__Task directions__. All of the records should be given back exactly and in full.

Source data:

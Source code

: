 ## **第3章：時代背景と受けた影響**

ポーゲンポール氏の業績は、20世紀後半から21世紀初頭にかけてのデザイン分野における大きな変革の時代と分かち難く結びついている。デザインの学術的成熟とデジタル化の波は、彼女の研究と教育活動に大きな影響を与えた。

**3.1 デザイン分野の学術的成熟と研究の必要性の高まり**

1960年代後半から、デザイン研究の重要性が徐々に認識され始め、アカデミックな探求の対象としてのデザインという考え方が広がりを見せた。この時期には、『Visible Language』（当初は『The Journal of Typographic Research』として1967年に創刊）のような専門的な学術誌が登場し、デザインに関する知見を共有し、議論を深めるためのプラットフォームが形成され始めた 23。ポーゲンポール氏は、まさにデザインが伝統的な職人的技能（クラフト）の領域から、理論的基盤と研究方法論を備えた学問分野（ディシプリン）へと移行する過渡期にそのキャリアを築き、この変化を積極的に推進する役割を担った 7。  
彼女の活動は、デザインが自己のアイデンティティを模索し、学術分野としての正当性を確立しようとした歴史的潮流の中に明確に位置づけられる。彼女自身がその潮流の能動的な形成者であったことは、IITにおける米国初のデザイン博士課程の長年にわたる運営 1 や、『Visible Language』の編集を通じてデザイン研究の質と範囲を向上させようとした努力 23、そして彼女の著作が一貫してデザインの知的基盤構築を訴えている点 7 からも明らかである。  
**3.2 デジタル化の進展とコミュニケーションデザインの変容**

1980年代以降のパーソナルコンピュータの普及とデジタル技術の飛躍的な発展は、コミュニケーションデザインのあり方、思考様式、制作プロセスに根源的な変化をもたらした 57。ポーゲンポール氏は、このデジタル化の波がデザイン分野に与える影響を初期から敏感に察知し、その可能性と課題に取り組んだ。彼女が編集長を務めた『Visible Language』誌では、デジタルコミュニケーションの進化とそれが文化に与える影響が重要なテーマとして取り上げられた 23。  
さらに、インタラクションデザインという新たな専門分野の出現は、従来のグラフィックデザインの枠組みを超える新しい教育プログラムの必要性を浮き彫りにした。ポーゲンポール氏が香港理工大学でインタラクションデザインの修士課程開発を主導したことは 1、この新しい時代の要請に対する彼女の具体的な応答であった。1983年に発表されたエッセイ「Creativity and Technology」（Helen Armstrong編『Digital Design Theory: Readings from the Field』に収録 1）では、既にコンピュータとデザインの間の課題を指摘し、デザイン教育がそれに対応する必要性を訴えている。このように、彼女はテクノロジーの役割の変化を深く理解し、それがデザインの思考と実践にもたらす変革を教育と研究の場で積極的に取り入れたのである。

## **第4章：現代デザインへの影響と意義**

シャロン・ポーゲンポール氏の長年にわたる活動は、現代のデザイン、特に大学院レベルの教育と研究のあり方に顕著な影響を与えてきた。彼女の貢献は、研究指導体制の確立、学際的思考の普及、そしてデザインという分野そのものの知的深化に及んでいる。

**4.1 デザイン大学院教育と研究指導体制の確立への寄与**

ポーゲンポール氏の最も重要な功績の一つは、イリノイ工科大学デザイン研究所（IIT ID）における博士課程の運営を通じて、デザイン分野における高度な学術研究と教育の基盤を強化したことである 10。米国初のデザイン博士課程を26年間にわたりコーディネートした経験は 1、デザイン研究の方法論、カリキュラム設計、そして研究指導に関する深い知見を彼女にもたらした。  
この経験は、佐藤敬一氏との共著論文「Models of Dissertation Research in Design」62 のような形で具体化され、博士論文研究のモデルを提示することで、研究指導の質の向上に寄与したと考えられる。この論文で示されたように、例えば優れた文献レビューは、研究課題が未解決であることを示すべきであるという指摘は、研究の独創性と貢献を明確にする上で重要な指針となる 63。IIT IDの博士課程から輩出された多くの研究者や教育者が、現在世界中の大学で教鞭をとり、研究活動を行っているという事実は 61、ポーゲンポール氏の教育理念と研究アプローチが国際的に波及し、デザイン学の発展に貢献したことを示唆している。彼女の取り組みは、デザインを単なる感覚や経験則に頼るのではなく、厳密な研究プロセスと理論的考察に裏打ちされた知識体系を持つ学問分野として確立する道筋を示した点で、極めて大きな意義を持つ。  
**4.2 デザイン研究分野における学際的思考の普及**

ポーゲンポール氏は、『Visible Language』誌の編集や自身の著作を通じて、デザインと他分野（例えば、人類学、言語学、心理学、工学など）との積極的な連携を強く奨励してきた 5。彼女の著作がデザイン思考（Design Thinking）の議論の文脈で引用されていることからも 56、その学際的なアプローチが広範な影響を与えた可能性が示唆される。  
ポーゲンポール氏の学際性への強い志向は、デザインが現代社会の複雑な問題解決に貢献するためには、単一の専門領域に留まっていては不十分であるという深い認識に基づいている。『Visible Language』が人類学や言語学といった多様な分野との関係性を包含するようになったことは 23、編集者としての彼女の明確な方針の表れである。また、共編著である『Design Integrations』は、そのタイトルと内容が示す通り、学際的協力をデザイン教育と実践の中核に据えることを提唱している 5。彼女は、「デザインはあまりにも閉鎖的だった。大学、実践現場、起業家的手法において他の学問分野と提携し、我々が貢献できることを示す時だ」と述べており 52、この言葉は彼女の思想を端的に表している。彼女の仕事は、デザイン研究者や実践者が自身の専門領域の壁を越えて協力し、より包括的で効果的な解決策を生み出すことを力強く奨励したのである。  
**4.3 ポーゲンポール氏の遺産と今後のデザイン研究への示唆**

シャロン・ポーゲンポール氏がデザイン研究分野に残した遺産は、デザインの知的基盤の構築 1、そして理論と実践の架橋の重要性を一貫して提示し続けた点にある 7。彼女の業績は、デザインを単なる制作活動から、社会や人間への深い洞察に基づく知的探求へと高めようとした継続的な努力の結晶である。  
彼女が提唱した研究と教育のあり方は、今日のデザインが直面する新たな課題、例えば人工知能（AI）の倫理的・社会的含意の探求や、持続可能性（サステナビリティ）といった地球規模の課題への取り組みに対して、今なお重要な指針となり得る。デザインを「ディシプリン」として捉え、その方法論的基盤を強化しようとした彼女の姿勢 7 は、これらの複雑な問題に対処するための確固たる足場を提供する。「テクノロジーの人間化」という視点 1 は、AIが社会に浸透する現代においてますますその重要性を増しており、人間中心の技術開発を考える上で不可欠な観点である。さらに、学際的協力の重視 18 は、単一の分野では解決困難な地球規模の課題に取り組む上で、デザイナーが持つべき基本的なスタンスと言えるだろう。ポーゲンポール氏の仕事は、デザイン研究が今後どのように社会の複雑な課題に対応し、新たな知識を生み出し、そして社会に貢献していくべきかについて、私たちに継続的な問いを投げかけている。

__Finished task__.
Source code

: ## **第3章：時代背景と受けた影響**

ポーゲンポール氏の業績は、20世紀後半から21世紀初頭にかけてのデザイン分野における大きな変革の時代と分かち難く結びついている。デザインの学術的成熟とデジタル化の波は、彼女の研究と教育活動に大きな影響を与えた。

**3.1 デザイン分野の学術的成熟と研究の必要性の高まり**

1960年代後半から、デザイン研究の重要性が徐々に認識され始め、アカデミックな探求の対象としてのデザインという考え方が広がりを見せた。この時期には、『Visible Language』（当初は『The Journal of Typographic Research』として1967年に創刊）のような専門的な学術誌が登場し、デザインに関する知見を共有し、議論を深めるためのプラットフォームが形成され始めた 23。ポーゲンポール氏は、まさにデザインが伝統的な職人的技能（クラフト）の領域から、理論的基盤と研究方法論を備えた学問分野（ディシプリン）へと移行する過渡期にそのキャリアを築き、この変化を積極的に推進する役割を担った 7。  
彼女の活動は、デザインが自己のアイデンティティを模索し、学術分野としての正当性を確立しようとした歴史的潮流の中に明確に位置づけられる。彼女自身がその潮流の能動的な形成者であったことは、IITにおける米国初のデザイン博士課程の長年にわたる運営 1 や、『Visible Language』の編集を通じてデザイン研究の質と範囲を向上させようとした努力 23、そして彼女の著作が一貫してデザインの知的基盤構築を訴えている点 7 からも明らかである。  
**3.2 デジタル化の進展とコミュニケーションデザインの変容**

1980年代以降のパーソナルコンピュータの普及とデジタル技術の飛躍的な発展は、コミュニケーションデザインのあり方、思考様式、制作プロセスに根源的な変化をもたらした 57。ポーゲンポール氏は、このデジタル化の波がデザイン分野に与える影響を初期から敏感に察知し、その可能性と課題に取り組んだ。彼女が編集長を務めた『Visible Language』誌では、デジタルコミュニケーションの進化とそれが文化に与える影響が重要なテーマとして取り上げられた 23。  
さらに、インタラクションデザインという新たな専門分野の出現は、従来のグラフィックデザインの枠組みを超える新しい教育プログラムの必要性を浮き彫りにした。ポーゲンポール氏が香港理工大学でインタラクションデザインの修士課程開発を主導したことは 1、この新しい時代の要請に対する彼女の具体的な応答であった。1983年に発表されたエッセイ「Creativity and Technology」（Helen Armstrong編『Digital Design Theory: Readings from the Field』に収録 1）では、既にコンピュータとデザインの間の課題を指摘し、デザイン教育がそれに対応する必要性を訴えている。このように、彼女はテクノロジーの役割の変化を深く理解し、それがデザインの思考と実践にもたらす変革を教育と研究の場で積極的に取り入れたのである。

## **第4章：現代デザインへの影響と意義**

シャロン・ポーゲンポール氏の長年にわたる活動は、現代のデザイン、特に大学院レベルの教育と研究のあり方に顕著な影響を与えてきた。彼女の貢献は、研究指導体制の確立、学際的思考の普及、そしてデザインという分野そのものの知的深化に及んでいる。

**4.1 デザイン大学院教育と研究指導体制の確立への寄与**

ポーゲンポール氏の最も重要な功績の一つは、イリノイ工科大学デザイン研究所（IIT ID）における博士課程の運営を通じて、デザイン分野における高度な学術研究と教育の基盤を強化したことである 10。米国初のデザイン博士課程を26年間にわたりコーディネートした経験は 1、デザイン研究の方法論、カリキュラム設計、そして研究指導に関する深い知見を彼女にもたらした。  
この経験は、佐藤敬一氏との共著論文「Models of Dissertation Research in Design」62 のような形で具体化され、博士論文研究のモデルを提示することで、研究指導の質の向上に寄与したと考えられる。この論文で示されたように、例えば優れた文献レビューは、研究課題が未解決であることを示すべきであるという指摘は、研究の独創性と貢献を明確にする上で重要な指針となる 63。IIT IDの博士課程から輩出された多くの研究者や教育者が、現在世界中の大学で教鞭をとり、研究活動を行っているという事実は 61、ポーゲンポール氏の教育理念と研究アプローチが国際的に波及し、デザイン学の発展に貢献したことを示唆している。彼女の取り組みは、デザインを単なる感覚や経験則に頼るのではなく、厳密な研究プロセスと理論的考察に裏打ちされた知識体系を持つ学問分野として確立する道筋を示した点で、極めて大きな意義を持つ。  
**4.2 デザイン研究分野における学際的思考の普及**

ポーゲンポール氏は、『Visible Language』誌の編集や自身の著作を通じて、デザインと他分野（例えば、人類学、言語学、心理学、工学など）との積極的な連携を強く奨励してきた 5。彼女の著作がデザイン思考（Design Thinking）の議論の文脈で引用されていることからも 56、その学際的なアプローチが広範な影響を与えた可能性が示唆される。  
ポーゲンポール氏の学際性への強い志向は、デザインが現代社会の複雑な問題解決に貢献するためには、単一の専門領域に留まっていては不十分であるという深い認識に基づいている。『Visible Language』が人類学や言語学といった多様な分野との関係性を包含するようになったことは 23、編集者としての彼女の明確な方針の表れである。また、共編著である『Design Integrations』は、そのタイトルと内容が示す通り、学際的協力をデザイン教育と実践の中核に据えることを提唱している 5。彼女は、「デザインはあまりにも閉鎖的だった。大学、実践現場、起業家的手法において他の学問分野と提携し、我々が貢献できることを示す時だ」と述べており 52、この言葉は彼女の思想を端的に表している。彼女の仕事は、デザイン研究者や実践者が自身の専門領域の壁を越えて協力し、より包括的で効果的な解決策を生み出すことを力強く奨励したのである。  
**4.3 ポーゲンポール氏の遺産と今後のデザイン研究への示唆**

シャロン・ポーゲンポール氏がデザイン研究分野に残した遺産は、デザインの知的基盤の構築 1、そして理論と実践の架橋の重要性を一貫して提示し続けた点にある 7。彼女の業績は、デザインを単なる制作活動から、社会や人間への深い洞察に基づく知的探求へと高めようとした継続的な努力の結晶である。  
彼女が提唱した研究と教育のあり方は、今日のデザインが直面する新たな課題、例えば人工知能（AI）の倫理的・社会的含意の探求や、持続可能性（サステナビリティ）といった地球規模の課題への取り組みに対して、今なお重要な指針となり得る。デザインを「ディシプリン」として捉え、その方法論的基盤を強化しようとした彼女の姿勢 7 は、これらの複雑な問題に対処するための確固たる足場を提供する。「テクノロジーの人間化」という視点 1 は、AIが社会に浸透する現代においてますますその重要性を増しており、人間中心の技術開発を考える上で不可欠な観点である。さらに、学際的協力の重視 18 は、単一の分野では解決困難な地球規模の課題に取り組む上で、デザイナーが持つべき基本的なスタンスと言えるだろう。ポーゲンポール氏の仕事は、デザイン研究が今後どのように社会の複雑な課題に対応し、新たな知識を生み出し、そして社会に貢献していくべきかについて、私たちに継続的な問いを投げかけている。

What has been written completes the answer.